* _Assigned task_
Reproduce word for word the lines between those holding "- 📈 **3x notification" and "Complete system (20KB)", inclusive, and nothing else from the data below.

* _Provided records_
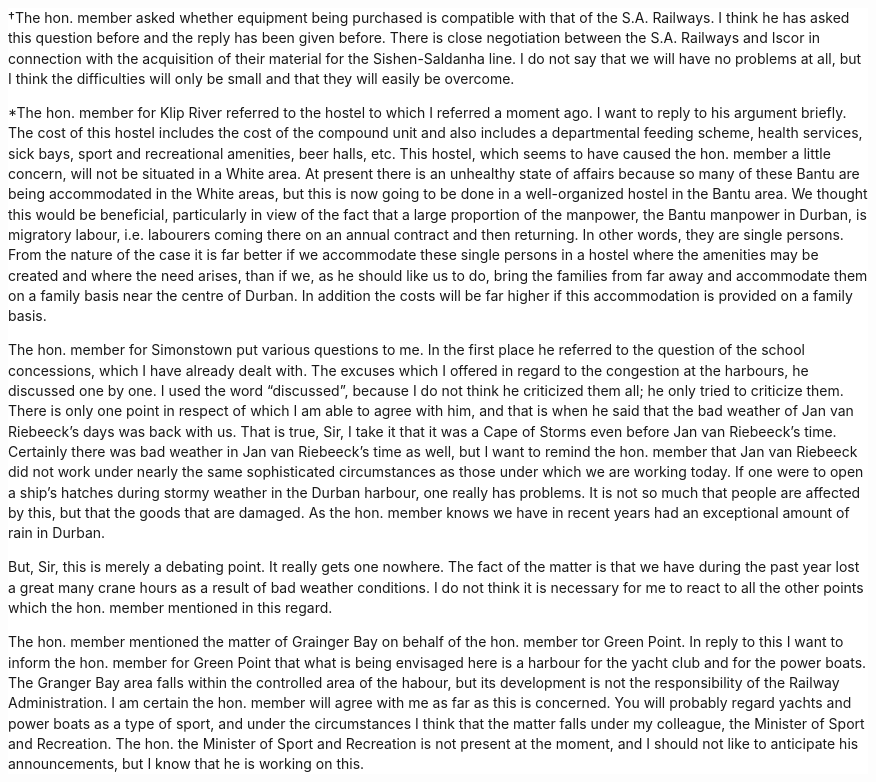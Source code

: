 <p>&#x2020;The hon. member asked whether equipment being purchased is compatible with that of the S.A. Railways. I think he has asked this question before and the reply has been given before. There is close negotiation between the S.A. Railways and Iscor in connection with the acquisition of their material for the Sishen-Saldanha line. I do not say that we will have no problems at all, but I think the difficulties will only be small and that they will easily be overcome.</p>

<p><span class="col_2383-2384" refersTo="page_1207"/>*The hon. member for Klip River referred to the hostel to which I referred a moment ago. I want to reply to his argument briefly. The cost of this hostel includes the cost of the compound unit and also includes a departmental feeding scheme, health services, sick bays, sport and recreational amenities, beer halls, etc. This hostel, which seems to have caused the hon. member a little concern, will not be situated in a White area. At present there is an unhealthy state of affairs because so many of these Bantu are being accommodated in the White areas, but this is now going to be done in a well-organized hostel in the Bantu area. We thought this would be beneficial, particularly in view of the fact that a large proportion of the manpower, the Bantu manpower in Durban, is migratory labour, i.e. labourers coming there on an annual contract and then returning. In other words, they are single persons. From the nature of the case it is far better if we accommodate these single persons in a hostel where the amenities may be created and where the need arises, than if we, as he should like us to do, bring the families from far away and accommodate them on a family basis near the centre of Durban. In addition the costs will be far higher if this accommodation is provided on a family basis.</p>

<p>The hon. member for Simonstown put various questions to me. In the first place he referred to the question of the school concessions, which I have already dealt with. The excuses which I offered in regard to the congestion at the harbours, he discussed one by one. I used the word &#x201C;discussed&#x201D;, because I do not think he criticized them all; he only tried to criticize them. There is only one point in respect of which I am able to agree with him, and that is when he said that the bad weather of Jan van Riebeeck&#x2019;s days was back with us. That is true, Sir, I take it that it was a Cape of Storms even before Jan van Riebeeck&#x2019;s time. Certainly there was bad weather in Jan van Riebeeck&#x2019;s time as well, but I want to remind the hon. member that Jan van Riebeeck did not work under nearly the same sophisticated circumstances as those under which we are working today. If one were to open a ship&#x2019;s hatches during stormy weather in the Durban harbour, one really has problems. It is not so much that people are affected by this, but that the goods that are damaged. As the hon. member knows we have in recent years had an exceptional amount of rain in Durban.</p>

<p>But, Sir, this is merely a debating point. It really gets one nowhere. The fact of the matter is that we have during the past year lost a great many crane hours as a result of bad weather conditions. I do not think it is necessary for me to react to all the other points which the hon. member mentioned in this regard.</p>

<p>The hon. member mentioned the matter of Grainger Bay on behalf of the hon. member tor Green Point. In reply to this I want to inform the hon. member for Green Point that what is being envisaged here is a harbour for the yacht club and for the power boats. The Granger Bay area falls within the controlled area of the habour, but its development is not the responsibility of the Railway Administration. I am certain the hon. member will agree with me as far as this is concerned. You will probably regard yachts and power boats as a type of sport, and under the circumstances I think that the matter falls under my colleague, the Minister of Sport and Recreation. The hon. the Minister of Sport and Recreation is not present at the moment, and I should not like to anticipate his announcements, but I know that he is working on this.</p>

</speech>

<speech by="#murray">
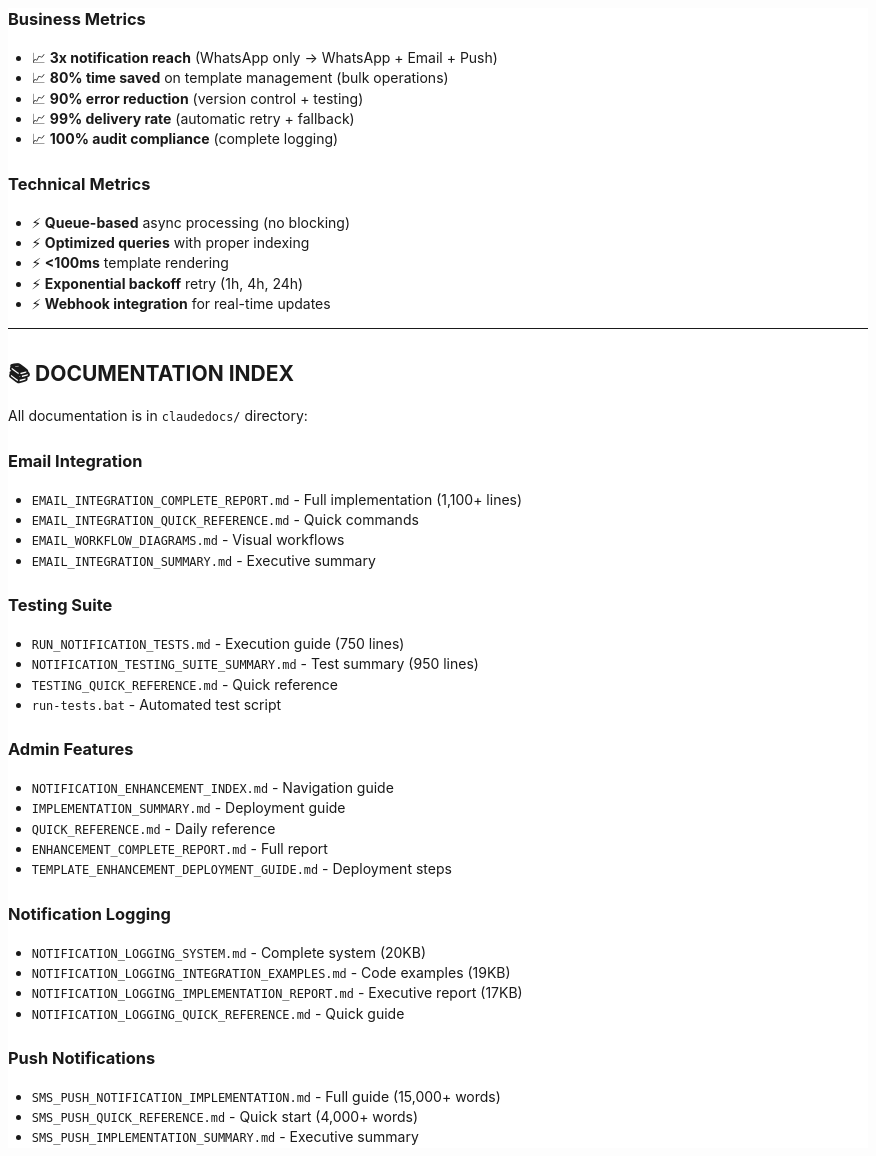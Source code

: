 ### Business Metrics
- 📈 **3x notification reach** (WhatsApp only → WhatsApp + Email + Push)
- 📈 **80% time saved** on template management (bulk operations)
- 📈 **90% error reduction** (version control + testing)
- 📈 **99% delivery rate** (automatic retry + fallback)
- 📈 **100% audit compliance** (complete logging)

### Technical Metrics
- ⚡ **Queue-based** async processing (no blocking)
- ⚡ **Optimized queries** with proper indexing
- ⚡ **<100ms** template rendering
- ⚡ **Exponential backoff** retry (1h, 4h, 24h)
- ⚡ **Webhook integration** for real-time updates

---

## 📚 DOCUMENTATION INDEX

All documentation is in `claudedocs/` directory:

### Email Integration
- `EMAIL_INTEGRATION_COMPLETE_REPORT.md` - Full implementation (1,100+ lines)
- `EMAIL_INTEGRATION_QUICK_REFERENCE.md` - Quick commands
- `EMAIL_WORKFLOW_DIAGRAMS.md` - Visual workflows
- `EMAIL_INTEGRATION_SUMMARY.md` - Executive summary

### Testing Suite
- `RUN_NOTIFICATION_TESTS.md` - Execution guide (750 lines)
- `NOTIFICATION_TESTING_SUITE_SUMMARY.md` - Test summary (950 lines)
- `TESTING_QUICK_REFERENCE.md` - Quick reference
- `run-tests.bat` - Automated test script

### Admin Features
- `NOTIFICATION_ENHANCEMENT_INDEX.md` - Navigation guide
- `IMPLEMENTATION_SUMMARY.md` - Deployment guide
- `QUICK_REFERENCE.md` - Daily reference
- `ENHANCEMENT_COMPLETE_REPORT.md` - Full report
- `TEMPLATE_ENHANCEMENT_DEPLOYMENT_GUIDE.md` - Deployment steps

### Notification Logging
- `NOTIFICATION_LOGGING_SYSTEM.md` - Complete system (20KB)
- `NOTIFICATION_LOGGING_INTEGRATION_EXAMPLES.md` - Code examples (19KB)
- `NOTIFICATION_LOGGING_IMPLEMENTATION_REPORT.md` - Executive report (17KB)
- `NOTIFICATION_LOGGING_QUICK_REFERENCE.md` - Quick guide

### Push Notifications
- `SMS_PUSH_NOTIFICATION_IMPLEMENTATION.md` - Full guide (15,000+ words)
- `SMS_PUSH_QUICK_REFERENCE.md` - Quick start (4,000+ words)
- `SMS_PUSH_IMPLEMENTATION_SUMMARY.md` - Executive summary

--

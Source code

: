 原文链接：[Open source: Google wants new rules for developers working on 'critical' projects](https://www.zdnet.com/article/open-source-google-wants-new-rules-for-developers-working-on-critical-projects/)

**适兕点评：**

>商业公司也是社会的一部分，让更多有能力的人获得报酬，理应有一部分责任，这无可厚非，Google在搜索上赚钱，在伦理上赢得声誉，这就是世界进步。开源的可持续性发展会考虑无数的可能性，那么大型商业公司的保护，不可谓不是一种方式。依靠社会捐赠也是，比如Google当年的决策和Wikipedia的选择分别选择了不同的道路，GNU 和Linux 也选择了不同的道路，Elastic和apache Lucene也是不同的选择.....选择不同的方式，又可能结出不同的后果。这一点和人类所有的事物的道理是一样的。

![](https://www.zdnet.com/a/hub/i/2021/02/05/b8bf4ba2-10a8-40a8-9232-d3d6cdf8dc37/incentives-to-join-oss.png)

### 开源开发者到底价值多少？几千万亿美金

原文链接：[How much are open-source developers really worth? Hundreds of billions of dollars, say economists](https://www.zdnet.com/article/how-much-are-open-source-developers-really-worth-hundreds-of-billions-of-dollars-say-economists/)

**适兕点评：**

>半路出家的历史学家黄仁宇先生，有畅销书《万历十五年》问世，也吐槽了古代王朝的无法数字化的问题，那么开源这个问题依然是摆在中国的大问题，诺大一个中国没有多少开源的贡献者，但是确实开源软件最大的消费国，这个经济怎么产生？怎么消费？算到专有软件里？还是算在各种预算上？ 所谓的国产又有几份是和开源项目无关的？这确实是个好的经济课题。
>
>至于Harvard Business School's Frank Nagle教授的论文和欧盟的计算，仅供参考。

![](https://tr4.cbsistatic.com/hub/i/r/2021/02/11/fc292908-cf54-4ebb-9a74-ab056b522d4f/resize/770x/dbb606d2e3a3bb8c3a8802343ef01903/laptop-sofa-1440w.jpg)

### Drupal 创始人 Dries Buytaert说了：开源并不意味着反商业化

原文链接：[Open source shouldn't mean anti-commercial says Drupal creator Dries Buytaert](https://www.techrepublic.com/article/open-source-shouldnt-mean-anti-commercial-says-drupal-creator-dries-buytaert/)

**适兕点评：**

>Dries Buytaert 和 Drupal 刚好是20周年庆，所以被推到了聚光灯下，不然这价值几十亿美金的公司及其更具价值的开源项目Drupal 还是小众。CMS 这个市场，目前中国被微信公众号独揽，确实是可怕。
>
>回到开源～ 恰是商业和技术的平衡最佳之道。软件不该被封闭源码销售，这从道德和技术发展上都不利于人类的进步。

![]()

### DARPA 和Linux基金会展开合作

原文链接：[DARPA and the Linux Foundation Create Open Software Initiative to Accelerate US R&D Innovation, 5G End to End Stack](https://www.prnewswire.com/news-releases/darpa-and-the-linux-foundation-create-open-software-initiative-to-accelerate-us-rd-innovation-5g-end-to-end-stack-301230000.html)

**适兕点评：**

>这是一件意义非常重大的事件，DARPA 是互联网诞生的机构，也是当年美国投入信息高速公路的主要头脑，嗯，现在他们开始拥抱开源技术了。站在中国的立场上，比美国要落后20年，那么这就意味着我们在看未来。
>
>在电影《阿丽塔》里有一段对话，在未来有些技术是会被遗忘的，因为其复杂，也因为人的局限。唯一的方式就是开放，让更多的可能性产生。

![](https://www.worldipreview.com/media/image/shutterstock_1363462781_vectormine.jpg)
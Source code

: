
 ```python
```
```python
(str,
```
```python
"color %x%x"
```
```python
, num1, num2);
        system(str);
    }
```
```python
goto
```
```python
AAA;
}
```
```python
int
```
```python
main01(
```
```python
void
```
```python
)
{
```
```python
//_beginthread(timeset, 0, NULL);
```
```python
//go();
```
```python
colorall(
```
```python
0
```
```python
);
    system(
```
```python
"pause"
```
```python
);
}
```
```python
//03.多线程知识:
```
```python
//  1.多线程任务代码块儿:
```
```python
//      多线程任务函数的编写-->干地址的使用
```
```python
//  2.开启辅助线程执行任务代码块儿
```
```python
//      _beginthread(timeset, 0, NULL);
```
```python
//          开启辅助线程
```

* _Solved exercise_
- 📈 **3x notification reach** (WhatsApp only → WhatsApp + Email + Push)
- 📈 **80% time saved** on template management (bulk operations)
- 📈 **90% error reduction** (version control + testing)
- 📈 **99% delivery rate** (automatic retry + fallback)
- 📈 **100% audit compliance** (complete logging)

### Technical Metrics
- ⚡ **Queue-based** async processing (no blocking)
- ⚡ **Optimized queries** with proper indexing
- ⚡ **<100ms** template rendering
- ⚡ **Exponential backoff** retry (1h, 4h, 24h)
- ⚡ **Webhook integration** for real-time updates

---

## 📚 DOCUMENTATION INDEX

All documentation is in `claudedocs/` directory:

### Email Integration
- `EMAIL_INTEGRATION_COMPLETE_REPORT.md` - Full implementation (1,100+ lines)
- `EMAIL_INTEGRATION_QUICK_REFERENCE.md` - Quick commands
- `EMAIL_WORKFLOW_DIAGRAMS.md` - Visual workflows
- `EMAIL_INTEGRATION_SUMMARY.md` - Executive summary

### Testing Suite
- `RUN_NOTIFICATION_TESTS.md` - Execution guide (750 lines)
- `NOTIFICATION_TESTING_SUITE_SUMMARY.md` - Test summary (950 lines)
- `TESTING_QUICK_REFERENCE.md` - Quick reference
- `run-tests.bat` - Automated test script

### Admin Features
- `NOTIFICATION_ENHANCEMENT_INDEX.md` - Navigation guide
- `IMPLEMENTATION_SUMMARY.md` - Deployment guide
- `QUICK_REFERENCE.md` - Daily reference
- `ENHANCEMENT_COMPLETE_REPORT.md` - Full report
- `TEMPLATE_ENHANCEMENT_DEPLOYMENT_GUIDE.md` - Deployment steps

### Notification Logging
- `NOTIFICATION_LOGGING_SYSTEM.md` - Complete system (20KB)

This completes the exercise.